Dealing with CLI subcommands, from mininterface.subcommands import *

Command

The Command is automatically run while instantanied.

Experimental – how should it receive _facet?

Put list of Commands to the mininterface.run and divide your application into different sections. Alternative to argparse subcommands.

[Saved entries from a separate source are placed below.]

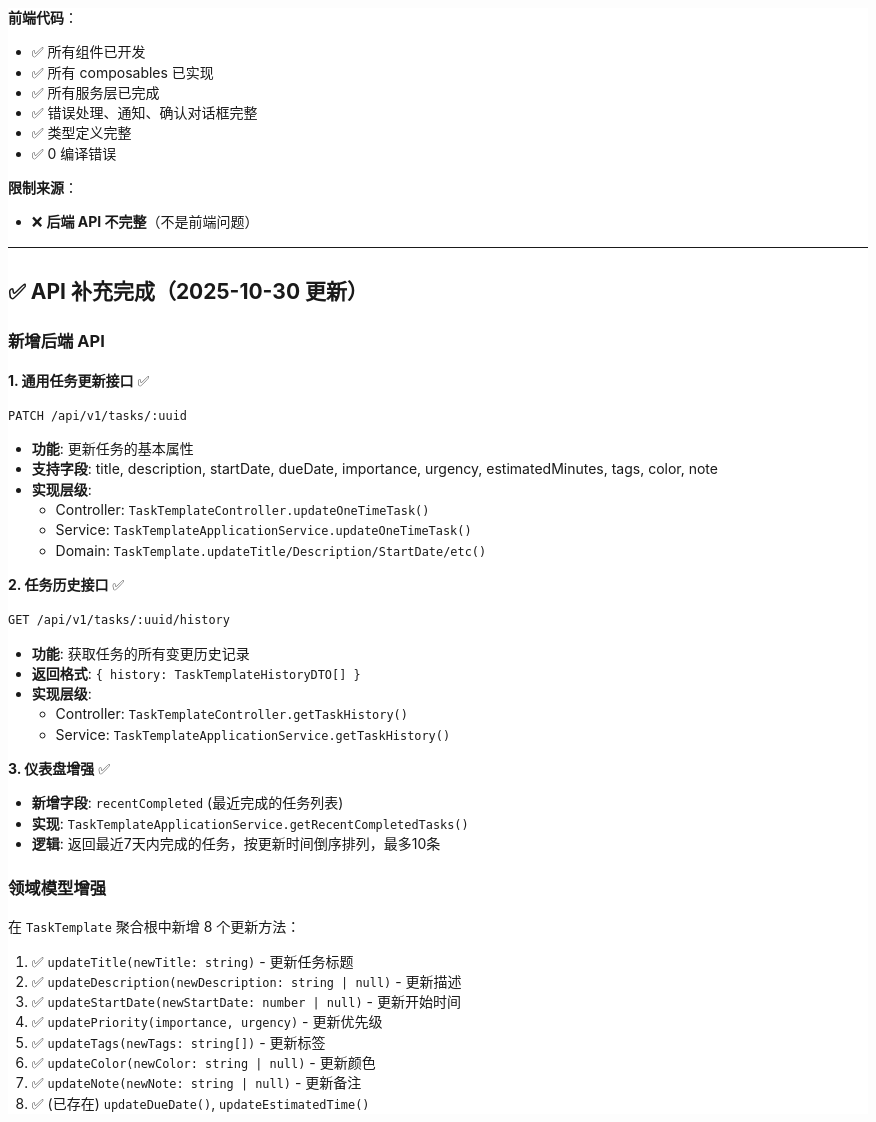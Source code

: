 **前端代码**：
- ✅ 所有组件已开发
- ✅ 所有 composables 已实现
- ✅ 所有服务层已完成
- ✅ 错误处理、通知、确认对话框完整
- ✅ 类型定义完整
- ✅ 0 编译错误

**限制来源**：
- ❌ **后端 API 不完整**（不是前端问题）

---

## ✅ API 补充完成（2025-10-30 更新）

### 新增后端 API

**1. 通用任务更新接口** ✅
```
PATCH /api/v1/tasks/:uuid
```
- **功能**: 更新任务的基本属性
- **支持字段**: title, description, startDate, dueDate, importance, urgency, estimatedMinutes, tags, color, note
- **实现层级**:
  - Controller: `TaskTemplateController.updateOneTimeTask()`
  - Service: `TaskTemplateApplicationService.updateOneTimeTask()`
  - Domain: `TaskTemplate.updateTitle/Description/StartDate/etc()`

**2. 任务历史接口** ✅
```
GET /api/v1/tasks/:uuid/history
```
- **功能**: 获取任务的所有变更历史记录
- **返回格式**: `{ history: TaskTemplateHistoryDTO[] }`
- **实现层级**:
  - Controller: `TaskTemplateController.getTaskHistory()`
  - Service: `TaskTemplateApplicationService.getTaskHistory()`

**3. 仪表盘增强** ✅
- **新增字段**: `recentCompleted` (最近完成的任务列表)
- **实现**: `TaskTemplateApplicationService.getRecentCompletedTasks()`
- **逻辑**: 返回最近7天内完成的任务，按更新时间倒序排列，最多10条

### 领域模型增强

在 `TaskTemplate` 聚合根中新增 8 个更新方法：

1. ✅ `updateTitle(newTitle: string)` - 更新任务标题
2. ✅ `updateDescription(newDescription: string | null)` - 更新描述
3. ✅ `updateStartDate(newStartDate: number | null)` - 更新开始时间
4. ✅ `updatePriority(importance, urgency)` - 更新优先级
5. ✅ `updateTags(newTags: string[])` - 更新标签
6. ✅ `updateColor(newColor: string | null)` - 更新颜色
7. ✅ `updateNote(newNote: string | null)` - 更新备注
8. ✅ (已存在) `updateDueDate()`, `updateEstimatedTime()`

Commands might inherit from the same parent to share the common attributes.

SubcommandPlaceholder

What if I need to use my program Special placeholder class SubcommandPlaceholder. This special class let the user to choose the subcommands via UI, while still benefiniting from default CLI arguments.

The CLI behaviour:
  • ./program.py -> UI started with subcommand choice
  • ./program.py subcommand --flag -> special class SubcommandPlaceholder allows defining a common --flag while still starting UI with subcommand choice
  • ./program.py subcommand1 --flag -> program run
  • ./program.py subcommand1 -> fails to CLI for now

An example of Command usage

from dataclasses import dataclass, field
from pathlib import Path
from mininterface import run
from mininterface.exceptions import ValidationFail
from mininterface.subcommands import Command, SubcommandPlaceholder
from tyro.conf import Positional


@dataclass
class SharedArgs(Command):
    common: int
    files: Positional[list[Path]] = field(default_factory=list)

    def init(self):
        self.internal = "value"


@dataclass
class Subcommand1(SharedArgs):
    my_local: int = 1

    def run(self):
        print("Common:", self.common)  # user input
        print("Number:", self.my_local)  # 1 or user input
        print("Internal:", self.internal)
        raise ValidationFail("The submit button blocked!")


@dataclass
class Subcommand2(SharedArgs):
    def run(self):
        self._facet.set_title("Button clicked")  # you can access internal self._facet: Facet
        print("Common files", self.files)


m = run([Subcommand1, Subcommand2, SubcommandPlaceholder])
m.alert("App continue")

Let's start the program, passing there common flags, all HTML files in a folder and setting --common to 7.

$ program.py  subcommand *.html  --common 7

Subcommand

As you see, thanks to SubcommandPlaceholder, subcommand was not chosen yet. Click to the first button.

Subcommand

and the terminal got:

Common: 7
Number: 1
Internal: value

Click to the second button.

Subcommand

Terminal output:

Common files [PosixPath('page1.html'), PosixPath('page2.html')]

Powerful automation

Note we use from tyro.conf import Positional to denote the positional argument. We did not have to write --files to put there HTML files.

init()

Just before the form appears. As the __post_init__ method is not guaranteed to run just once (internal CLI behaviour), you are welcome to override this method instead. You can use self._facet from within.

run()

This method is run automatically in CLI or by a button button it generates in a UI.

SubcommandPlaceholder

Use this placeholder to choose the subcomannd via a UI.